Qwen3 4B Thinking 2507 Heretic CodeFeedback — Agentic Tessa 1K LoRA

This repository contains an experimental LoRA adapter trained on top of:

JoaoZaokk/Qwen3-4B-Thinking-2507-Heretic-CodeFeedback

This adapter is a small continuation experiment using:

smirki/Agentic-Coding-Tessa

The goal was to test whether a small amount of agentic coding data could improve or preserve coding behavior without degrading strict code-output performance.

Status

This is a candidate / experimental adapter, not a claimed major improvement.

I'll be testing some datasets to make the model better for coding, it a tiny improvement, not a game changer, but compared to the previous one this model didn't get worse.

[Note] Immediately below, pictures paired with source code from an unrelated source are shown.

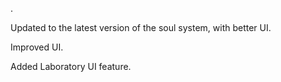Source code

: .

Updated to the latest version of the soul system, with better UI.

Improved UI.

Added Laboratory UI feature.
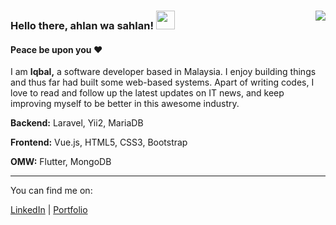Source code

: ### Hello there, ahlan wa sahlan! <img src="https://raw.githubusercontent.com/miqbalhakim/miqbalhakim/blob/master/wave.gif" width="30px"> <img align="right" src="https://visitor-badge.laobi.icu/badge?page_id=miqbalhakim.miqbalhakim">

#### Peace be upon you ❤️

I am **Iqbal,** a software developer based in Malaysia. I enjoy building things and thus far had built some web-based systems. Apart of writing codes, I love to read and follow up the latest updates on IT news, and keep improving myself to be better in this awesome industry. 


**Backend:** Laravel, Yii2, MariaDB

**Frontend:** Vue.js, HTML5, CSS3, Bootstrap

**OMW:** Flutter, MongoDB


___

You can find me on:

<a href="https://www.linkedin.com/in/miqbalhakim05">LinkedIn</a>&nbsp;|&nbsp;<a href="https://miqbalhakim.github.io">Portfolio</a>&nbsp;
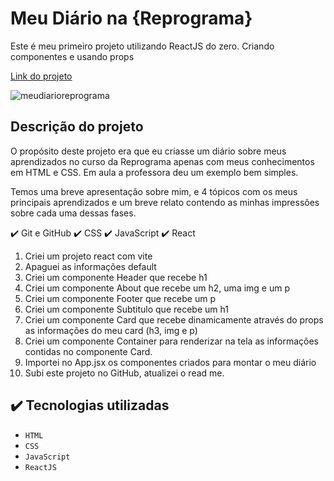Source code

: # Meu Diário na {Reprograma}
Este é meu primeiro projeto utilizando ReactJS do zero. 
Criando componentes e usando props

[Link do projeto](https://guileless-liger-fe8995.netlify.app/)

![meudiarioreprograma]()

## Descrição do projeto
O propósito deste projeto era que eu criasse um diário sobre meus aprendizados no curso da Reprograma apenas com meus conhecimentos em HTML e CSS. Em aula a professora deu um exemplo bem simples.  

Temos uma breve apresentação sobre mim, e 4 tópicos com os meus principais aprendizados e um breve relato contendo as minhas impressões sobre cada uma dessas fases.

✔️ Git e GitHub
✔️ CSS
✔️ JavaScript
✔️ React

1. Criei um projeto react com vite
2. Apaguei as informações default
3. Criei um componente Header que recebe h1
4. Criei um componente About que recebe um h2, uma img e um p
5. Criei um componente Footer que recebe um p
6. Criei um componente Subtitulo que recebe um h1
7. Criei um componente Card que recebe dinamicamente através do props as informações do meu card (h3, img e p)
8. Criei um componente Container para renderizar na tela as informações contidas no componente Card. 
9. Importei no App.jsx os componentes criados para montar o meu diário
10. Subi este projeto no GitHub, atualizei o read me.

## ✔️ Tecnologias utilizadas

* ``HTML``
* ``CSS``
* ``JavaScript``
* ``ReactJS``
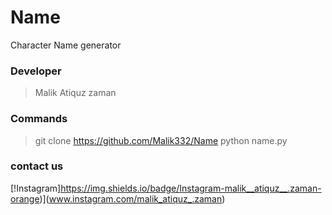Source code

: # Name
Character Name generator
### Developer
> Malik Atiquz zaman
### Commands 
> git clone https://github.com/Malik332/Name
> python name.py
### contact us
[!Instagram]https://img.shields.io/badge/Instagram-malik__atiquz__.zaman-orange)](www.instagram.com/malik_atiquz_.zaman)
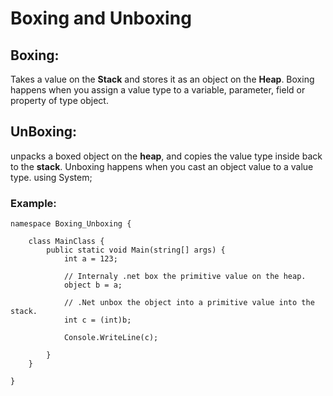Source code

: # Boxing and Unboxing


## Boxing:
Takes a value on the **Stack** and stores it as an object on the **Heap**. Boxing happens when you assign a value type
to a variable, parameter, field or property of type object.

## UnBoxing:
unpacks a boxed object on the **heap**, and copies the value type inside back to the **stack**. Unboxing happens when
you cast an object value to a value type.
	using System;

### Example:	
	namespace Boxing_Unboxing {
	
		class MainClass { 
			public static void Main(string[] args) { 
				int a = 123; 
				
				// Internaly .net box the primitive value on the heap.
				object b = a;
				
				// .Net unbox the object into a primitive value into the stack.
				int c = (int)b;
				
				Console.WriteLine(c);
				
			}
		}
	
	}


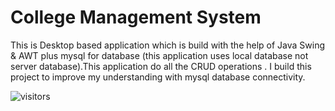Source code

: # College Management System
This is Desktop based application which is build with the help of Java Swing &amp; AWT plus mysql for database (this application uses local database not server database).This application do all the CRUD operations . I build this project to improve my understanding with mysql database connectivity.

![visitors](https://visitor-badge.laobi.icu/badge?page_id=cmsmain&&left_text=Repo%20Visitors%20Count)
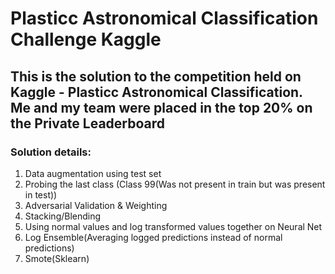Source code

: # Plasticc Astronomical Classification Challenge Kaggle
## This is the solution to the competition held on Kaggle - Plasticc Astronomical Classification. Me and my team were placed in the top 20% on the Private Leaderboard
### Solution details:
1. Data augmentation using test set
2. Probing the last class (Class 99(Was not present in train but was present in test))
3. Adversarial Validation & Weighting
4. Stacking/Blending
5. Using normal values and log transformed values together on Neural Net
6. Log Ensemble(Averaging logged predictions instead of normal predictions)
7. Smote(Sklearn)

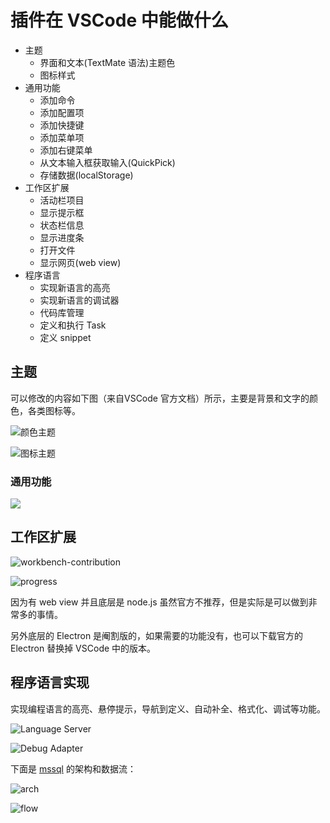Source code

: # 插件在 VSCode 中能做什么

- 主题
  - 界面和文本(TextMate 语法)主题色
  - 图标样式
- 通用功能
  - 添加命令
  - 添加配置项
  - 添加快捷键
  - 添加菜单项
  - 添加右键菜单
  - 从文本输入框获取输入(QuickPick)
  - 存储数据(localStorage)
- 工作区扩展
  - 活动栏项目
  - 显示提示框
  - 状态栏信息
  - 显示进度条
  - 打开文件
  - 显示网页(web view)
- 程序语言
  - 实现新语言的高亮
  - 实现新语言的调试器
  - 代码库管理
  - 定义和执行 Task
  - 定义 snippet

## 主题

可以修改的内容如下图（来自VSCode 官方文档）所示，主要是背景和文字的颜色，各类图标等。

![颜色主题](images/2.color-theme.png)

![图标主题](images/2.icon-theme.png)

### 通用功能

![](images/2.命令_配置项_快捷方式_文本框_开发工具.png)

## 工作区扩展

![workbench-contribution](./images/workbench-contribution.png)

![progress](images/2.progress.gif)

因为有 web view 并且底层是 node.js 虽然官方不推荐，但是实际是可以做到非常多的事情。

另外底层的 Electron 是阉割版的，如果需要的功能没有，也可以下载官方的 Electron 替换掉 VSCode 中的版本。

## 程序语言实现

实现编程语言的高亮、悬停提示，导航到定义、自动补全、格式化、调试等功能。

![Language Server](images/language-server.png)

![Debug Adapter](images/DAP.png)

下面是 [mssql](https://github.com/Microsoft/vscode-mssql/wiki/architecture) 的架构和数据流：


![arch](images/mssql-extension-architecture.png)

![flow](images/mssql-extension-data-flow.png)
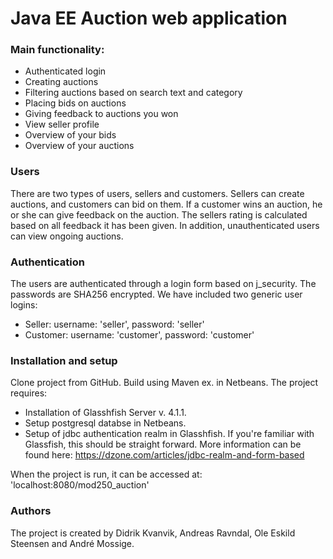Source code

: # Java EE Auction web application
### Main functionality:
- Authenticated login
- Creating auctions
- Filtering auctions based on search text and category
- Placing bids on auctions
- Giving feedback to auctions you won
- View seller profile
- Overview of your bids
- Overview of your auctions

### Users
There are two types of users, sellers and customers.
Sellers can create auctions, and customers can bid on them. If a customer wins an auction, he or she can give feedback on the auction.
The sellers rating is calculated based on all feedback it has been given.
In addition, unauthenticated users can view ongoing auctions.

### Authentication
The users are authenticated through a login form based on j_security. The passwords are SHA256 encrypted. 
We have included two generic user logins:
- Seller: username: 'seller', password: 'seller'
- Customer: username: 'customer', password: 'customer'

### Installation and setup
Clone project from GitHub. Build using Maven ex. in Netbeans.
The project requires:
- Installation of Glasshfish Server v. 4.1.1.
- Setup postgresql databse in Netbeans.
- Setup of jdbc authentication realm in Glasshfish. If you're familiar with Glassfish, this should be straight forward. More information can be found here: https://dzone.com/articles/jdbc-realm-and-form-based

When the project is run, it can be accessed at: 'localhost:8080/mod250_auction'

### Authors
The project is created by Didrik Kvanvik, Andreas Ravndal, Ole Eskild Steensen and André Mossige.
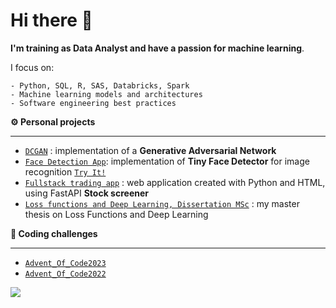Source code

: # Hi there 👋

**I'm training as Data Analyst and have a passion for machine learning**.

I focus on:

    - Python, SQL, R, SAS, Databricks, Spark
    - Machine learning models and architectures
    - Software engineering best practices

<!-- - 💭 Some more: <a href="https://draperkm.github.io/blog" target="_blank">Blog</a> -->


<p align="left" style="font-weight:bold"> ⚙️ <b>Personal projects</b> <p>
    
--- 
* [`DCGAN`](https://github.com/draperkm/DCGAN_Implementation) : implementation of a **Generative Adversarial Network**
* [`Face Detection App`](https://github.com/draperkm/Face_Detection_and_Landmarks_Gender_Emotion_Recognition): implementation of **Tiny Face Detector** for image recognition [`Try It!`](https://draperkm-face-detection-app.netlify.app/)
* [`Fullstack trading app`](https://full-trading-app.onrender.com/) : web application created with Python and HTML, using FastAPI **Stock screener**
* [`Loss functions and Deep Learning, Dissertation MSc`](https://github.com/draperkm/MSc_Dissertation_2021-22/tree/main) : my master thesis on Loss Functions and Deep Learning

<p align="left" style="font-weight:bold"> 🌲 <b>Coding challenges</b> <p>
    
---
* [`Advent_Of_Code2023`](https://github.com/draperkm/Advent_Programming_2023)
* [`Advent_Of_Code2022`](https://github.com/draperkm/Advent_Programming_2022)

<!--
**draperkm/draperkm** is a ✨ _special_ ✨ repository because its `README.md` (this file) appears on your GitHub profile.

Here are some ideas to get you started:

- 🔭 I’m currently working on ...
- 🌱 I’m currently learning ...
- 👯 I’m looking to collaborate on ...
- 🤔 I’m looking for help with ...
- 💬 Ask me about ...
- 📫 How to reach me: ...
- 😄 Pronouns: ...
- ⚡ Fun fact: ...
-->

<!-- 
The following line is the COUNTER: please refer to : https://github.com/antonkomarev/github-profile-views-counter
-->

![](https://komarev.com/ghpvc/?username=draperkm)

In a small local Python coding benchmark, this adapter preserved the previous score:

Model Adapter Passed Pass rate Avg tokens/s
Before heretic_F_lora_python5000_codefeedback5000 9/10 90.00% 7.80
After heretic_F_lora_tessa_agentic_1000_test 9/10 90.00% 7.86

Delta:

Metric Value
Passes 0
Pass rate 0.00%
Avg tokens/s +0.05

Unlike the OpenCodeInstruct continuation experiment, this Tessa-based adapter did not regress on the small strict-code benchmark.

Training configuration

Item Value
Base model JoaoZaokk/Qwen3-4B-Thinking-2507-Heretic-CodeFeedback
Input adapter heretic_F_lora_python5000_codefeedback5000
Dataset smirki/Agentic-Coding-Tessa
Samples used 1,000
Sequence length 1024
Epochs 1
Learning rate 1e-6
Training method QLoRA / LoRA
Quantized loading during training 4-bit NF4

Benchmark files

Benchmark artifacts are included under:

benchmark/

Files:

benchmark/before_summary.md
benchmark/after_summary.md
benchmark/COMPARISON.md
benchmark/before_results.jsonl
benchmark/after_results.jsonl

Intended use

This adapter is intended for testing:

  • agentic coding behavior
  • coding assistance
  • code generation
  • code explanation
  • tool-use style coding responses
  • continued fine-tuning experiments

It should be compared against the main CodeFeedback model before use in any serious coding workflow.

Loading example

from transformers import AutoModelForCausalLM, AutoTokenizer, BitsAndBytesConfig
from peft import PeftModel
import torch

base_model = "JoaoZaokk/Qwen3-4B-Thinking-2507-Heretic-CodeFeedback"
adapter = "JoaoZaokk/Qwen3-4B-Thinking-2507-Heretic-CodeFeedback-Agentic-Tessa-1K-LoRA"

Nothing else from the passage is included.